**Exercise instructions**
The data below should be transcribed in full, with no picture included.
*** Given information Section Begins ***
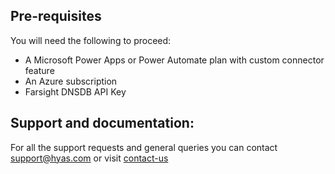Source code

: 
## Pre-requisites
You will need the following to proceed:
* A Microsoft Power Apps or Power Automate plan with custom connector feature
* An Azure subscription
* Farsight DNSDB API Key

## Support and documentation: 
For all the support requests and general queries you can contact support@hyas.com or visit [contact-us](https://www.hyas.com/contact)
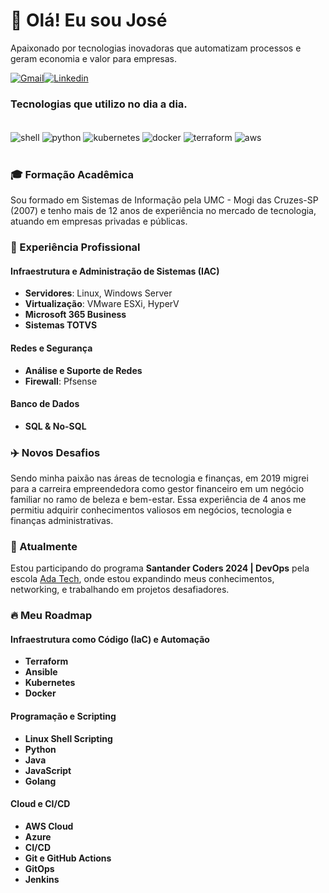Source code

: # 👋 Olá! Eu sou José

Apaixonado por tecnologias inovadoras que automatizam processos e geram economia e valor para empresas.

[![Gmail](https://img.shields.io/badge/Gmail-333333?style=for-the-badge&logo=gmail&logoColor=red)](mailto:jnc.vip@gmail.com)[![Linkedin](https://img.shields.io/badge/LinkedIn-0077B5?style=for-the-badge&logo=linkedin&logoColor=white)](https://www.linkedin.com/in/jcendrette/)

### Tecnologias que utilizo no dia a dia.
<div style="display:inline_block"><br/>
    <img align="center" alt="shell" src="https://img.shields.io/badge/shell_script-%23121011.svg?style=for-the-badge&logo=gnu-bash&logoColor=white"/>
    <img align="center" alt="python" src="https://img.shields.io/badge/Python-14354C?style=for-the-badge&logo=python&logoColor=white"/>
    <img align="center" alt="kubernetes" src="https://img.shields.io/badge/kubernetes-%23326ce5.svg?style=for-the-badge&logo=kubernetes&logoColor=white">
    <img align="center" alt="docker" src="https://img.shields.io/badge/docker-%230db7ed.svg?style=for-the-badge&logo=docker&logoColor=white"/>
    <img align="center" alt="terraform" src="https://img.shields.io/badge/terraform-%235835CC.svg?style=for-the-badge&logo=terraform&logoColor=white"/>
    <img align="center" alt="aws" src="https://img.shields.io/badge/AWS-%23FF9900.svg?style=for-the-badge&logo=amazon-aws&logoColor=white"/>
</div><br/>

### 🎓 Formação Acadêmica
Sou formado em Sistemas de Informação pela UMC - Mogi das Cruzes-SP (2007) e tenho mais de 12 anos de experiência no mercado de tecnologia, atuando em empresas privadas e públicas.

### 💼 Experiência Profissional

#### Infraestrutura e Administração de Sistemas (IAC)
- **Servidores**: Linux, Windows Server
- **Virtualização**: VMware ESXi, HyperV
- **Microsoft 365 Business**
- **Sistemas TOTVS**

#### Redes e Segurança
- **Análise e Suporte de Redes**
- **Firewall**: Pfsense

#### Banco de Dados
- **SQL & No-SQL**

### ✈️ Novos Desafios
Sendo minha paixão nas áreas de tecnologia e finanças, em 2019 migrei para a carreira empreendedora como gestor financeiro em um negócio familiar no ramo de beleza e bem-estar. Essa experiência de 4 anos me permitiu adquirir conhecimentos valiosos em negócios, tecnologia e finanças administrativas.

### 🚀 Atualmente
Estou participando do programa **Santander Coders 2024 | DevOps** pela escola [Ada Tech](https://ada.tech), onde estou expandindo meus conhecimentos, networking, e trabalhando em projetos desafiadores.

### 🔥 Meu Roadmap 

#### Infraestrutura como Código (IaC) e Automação
- **Terraform**
- **Ansible**
- **Kubernetes**
- **Docker**

#### Programação e Scripting
- **Linux Shell Scripting**
- **Python**
- **Java**
- **JavaScript**
- **Golang**

#### Cloud e CI/CD
- **AWS Cloud**
- **Azure**
- **CI/CD**
- **Git e GitHub Actions**
- **GitOps**
- **Jenkins**
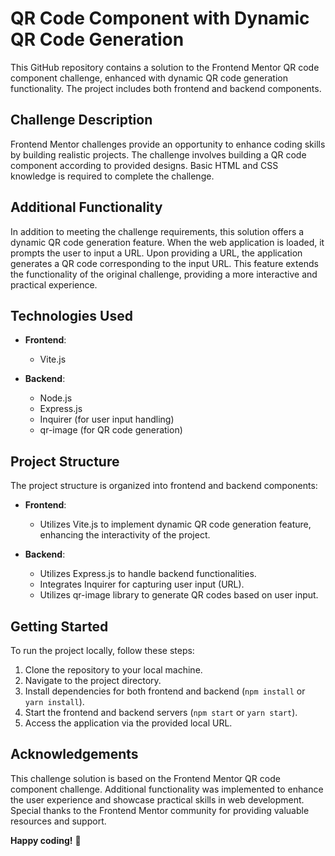 # QR Code Component with Dynamic QR Code Generation

This GitHub repository contains a solution to the Frontend Mentor QR code component challenge, enhanced with dynamic QR code generation functionality. The project includes both frontend and backend components.

## Challenge Description

Frontend Mentor challenges provide an opportunity to enhance coding skills by building realistic projects. The challenge involves building a QR code component according to provided designs. Basic HTML and CSS knowledge is required to complete the challenge.

## Additional Functionality

In addition to meeting the challenge requirements, this solution offers a dynamic QR code generation feature. When the web application is loaded, it prompts the user to input a URL. Upon providing a URL, the application generates a QR code corresponding to the input URL. This feature extends the functionality of the original challenge, providing a more interactive and practical experience.

## Technologies Used

- **Frontend**:

  - Vite.js

- **Backend**:
  - Node.js
  - Express.js
  - Inquirer (for user input handling)
  - qr-image (for QR code generation)

## Project Structure

The project structure is organized into frontend and backend components:

- **Frontend**:

  - Utilizes Vite.js to implement dynamic QR code generation feature, enhancing the interactivity of the project.

- **Backend**:
  - Utilizes Express.js to handle backend functionalities.
  - Integrates Inquirer for capturing user input (URL).
  - Utilizes qr-image library to generate QR codes based on user input.

## Getting Started

To run the project locally, follow these steps:

1. Clone the repository to your local machine.
2. Navigate to the project directory.
3. Install dependencies for both frontend and backend (`npm install` or `yarn install`).
4. Start the frontend and backend servers (`npm start` or `yarn start`).
5. Access the application via the provided local URL.

## Acknowledgements

This challenge solution is based on the Frontend Mentor QR code component challenge. Additional functionality was implemented to enhance the user experience and showcase practical skills in web development. Special thanks to the Frontend Mentor community for providing valuable resources and support.

**Happy coding!** 🚀
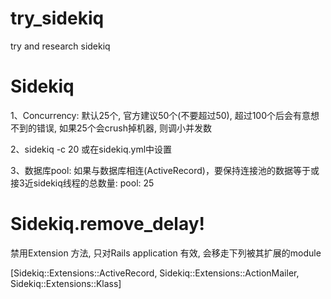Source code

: # try_sidekiq
try and research sidekiq

# Sidekiq
1、Concurrency: 默认25个, 官方建议50个(不要超过50), 超过100个后会有意想不到的错误, 如果25个会crush掉机器, 则调小并发数

2、sidekiq -c 20 或在sidekiq.yml中设置

3、数据库pool: 如果与数据库相连(ActiveRecord)，要保持连接池的数据等于或接3近sidekiq线程的总数量:  pool: 25

# Sidekiq.remove_delay! 
禁用Extension 方法,  只对Rails application 有效, 会移走下列被其扩展的module
 
[Sidekiq::Extensions::ActiveRecord, Sidekiq::Extensions::ActionMailer, Sidekiq::Extensions::Klass]

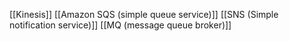 
[[Kinesis]]
[[Amazon SQS (simple queue service)]]
[[SNS (Simple notification service)]]
[[MQ (message queue broker)]]
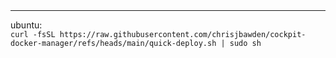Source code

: 



<br>
<br>
<hr>
ubuntu:
<br>
<code>curl -fsSL https://raw.githubusercontent.com/chrisjbawden/cockpit-docker-manager/refs/heads/main/quick-deploy.sh | sudo sh</code>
*** Given information Section Ends ***
**Reply to the task**
Source code

: 
## Pre-requisites
You will need the following to proceed:
* A Microsoft Power Apps or Power Automate plan with custom connector feature
* An Azure subscription
* Farsight DNSDB API Key

## Support and documentation: 
For all the support requests and general queries you can contact support@hyas.com or visit [contact-us](https://www.hyas.com/contact)
Source code

: # 👋 Olá! Eu sou José

Apaixonado por tecnologias inovadoras que automatizam processos e geram economia e valor para empresas.

[![Gmail](https://img.shields.io/badge/Gmail-333333?style=for-the-badge&logo=gmail&logoColor=red)](mailto:jnc.vip@gmail.com)[![Linkedin](https://img.shields.io/badge/LinkedIn-0077B5?style=for-the-badge&logo=linkedin&logoColor=white)](https://www.linkedin.com/in/jcendrette/)

### Tecnologias que utilizo no dia a dia.
<div style="display:inline_block"><br/>
    <img align="center" alt="shell" src="https://img.shields.io/badge/shell_script-%23121011.svg?style=for-the-badge&logo=gnu-bash&logoColor=white"/>
    <img align="center" alt="python" src="https://img.shields.io/badge/Python-14354C?style=for-the-badge&logo=python&logoColor=white"/>
    <img align="center" alt="kubernetes" src="https://img.shields.io/badge/kubernetes-%23326ce5.svg?style=for-the-badge&logo=kubernetes&logoColor=white">
    <img align="center" alt="docker" src="https://img.shields.io/badge/docker-%230db7ed.svg?style=for-the-badge&logo=docker&logoColor=white"/>
    <img align="center" alt="terraform" src="https://img.shields.io/badge/terraform-%235835CC.svg?style=for-the-badge&logo=terraform&logoColor=white"/>
    <img align="center" alt="aws" src="https://img.shields.io/badge/AWS-%23FF9900.svg?style=for-the-badge&logo=amazon-aws&logoColor=white"/>
</div><br/>

### 🎓 Formação Acadêmica
Sou formado em Sistemas de Informação pela UMC - Mogi das Cruzes-SP (2007) e tenho mais de 12 anos de experiência no mercado de tecnologia, atuando em empresas privadas e públicas.

### 💼 Experiência Profissional

#### Infraestrutura e Administração de Sistemas (IAC)
- **Servidores**: Linux, Windows Server
- **Virtualização**: VMware ESXi, HyperV
- **Microsoft 365 Business**
- **Sistemas TOTVS**

#### Redes e Segurança
- **Análise e Suporte de Redes**
- **Firewall**: Pfsense

#### Banco de Dados
- **SQL & No-SQL**

### ✈️ Novos Desafios
Sendo minha paixão nas áreas de tecnologia e finanças, em 2019 migrei para a carreira empreendedora como gestor financeiro em um negócio familiar no ramo de beleza e bem-estar. Essa experiência de 4 anos me permitiu adquirir conhecimentos valiosos em negócios, tecnologia e finanças administrativas.

### 🚀 Atualmente
Estou participando do programa **Santander Coders 2024 | DevOps** pela escola [Ada Tech](https://ada.tech), onde estou expandindo meus conhecimentos, networking, e trabalhando em projetos desafiadores.

### 🔥 Meu Roadmap 

#### Infraestrutura como Código (IaC) e Automação
- **Terraform**
- **Ansible**
- **Kubernetes**
- **Docker**

#### Programação e Scripting
- **Linux Shell Scripting**
- **Python**
- **Java**
- **JavaScript**
- **Golang**

#### Cloud e CI/CD
- **AWS Cloud**
- **Azure**
- **CI/CD**
- **Git e GitHub Actions**
- **GitOps**
- **Jenkins**
 # QR Code Component with Dynamic QR Code Generation

This GitHub repository contains a solution to the Frontend Mentor QR code component challenge, enhanced with dynamic QR code generation functionality. The project includes both frontend and backend components.

## Challenge Description

Frontend Mentor challenges provide an opportunity to enhance coding skills by building realistic projects. The challenge involves building a QR code component according to provided designs. Basic HTML and CSS knowledge is required to complete the challenge.

## Additional Functionality

In addition to meeting the challenge requirements, this solution offers a dynamic QR code generation feature. When the web application is loaded, it prompts the user to input a URL. Upon providing a URL, the application generates a QR code corresponding to the input URL. This feature extends the functionality of the original challenge, providing a more interactive and practical experience.

## Technologies Used

- **Frontend**:

  - Vite.js

- **Backend**:
  - Node.js
  - Express.js
  - Inquirer (for user input handling)
  - qr-image (for QR code generation)

## Project Structure

The project structure is organized into frontend and backend components:

- **Frontend**:

  - Utilizes Vite.js to implement dynamic QR code generation feature, enhancing the interactivity of the project.

- **Backend**:
  - Utilizes Express.js to handle backend functionalities.
  - Integrates Inquirer for capturing user input (URL).
  - Utilizes qr-image library to generate QR codes based on user input.

## Getting Started

To run the project locally, follow these steps:

1. Clone the repository to your local machine.
2. Navigate to the project directory.
3. Install dependencies for both frontend and backend (`npm install` or `yarn install`).
4. Start the frontend and backend servers (`npm start` or `yarn start`).
5. Access the application via the provided local URL.

## Acknowledgements

This challenge solution is based on the Frontend Mentor QR code component challenge. Additional functionality was implemented to enhance the user experience and showcase practical skills in web development. Special thanks to the Frontend Mentor community for providing valuable resources and support.

**Happy coding!** 🚀
Source code

: # try_sidekiq
try and research sidekiq

# Sidekiq
1、Concurrency: 默认25个, 官方建议50个(不要超过50), 超过100个后会有意想不到的错误, 如果25个会crush掉机器, 则调小并发数

2、sidekiq -c 20 或在sidekiq.yml中设置

3、数据库pool: 如果与数据库相连(ActiveRecord)，要保持连接池的数据等于或接3近sidekiq线程的总数量:  pool: 25

# Sidekiq.remove_delay! 
禁用Extension 方法,  只对Rails application 有效, 会移走下列被其扩展的module
 
[Sidekiq::Extensions::ActiveRecord, Sidekiq::Extensions::ActionMailer, Sidekiq::Extensions::Klass]

[[Kinesis]]
[[Amazon SQS (simple queue service)]]
[[SNS (Simple notification service)]]
[[MQ (message queue broker)]]
Source code

: 



<br>
<br>
<hr>
ubuntu:
<br>
<code>curl -fsSL https://raw.githubusercontent.com/chrisjbawden/cockpit-docker-manager/refs/heads/main/quick-deploy.sh | sudo sh</code>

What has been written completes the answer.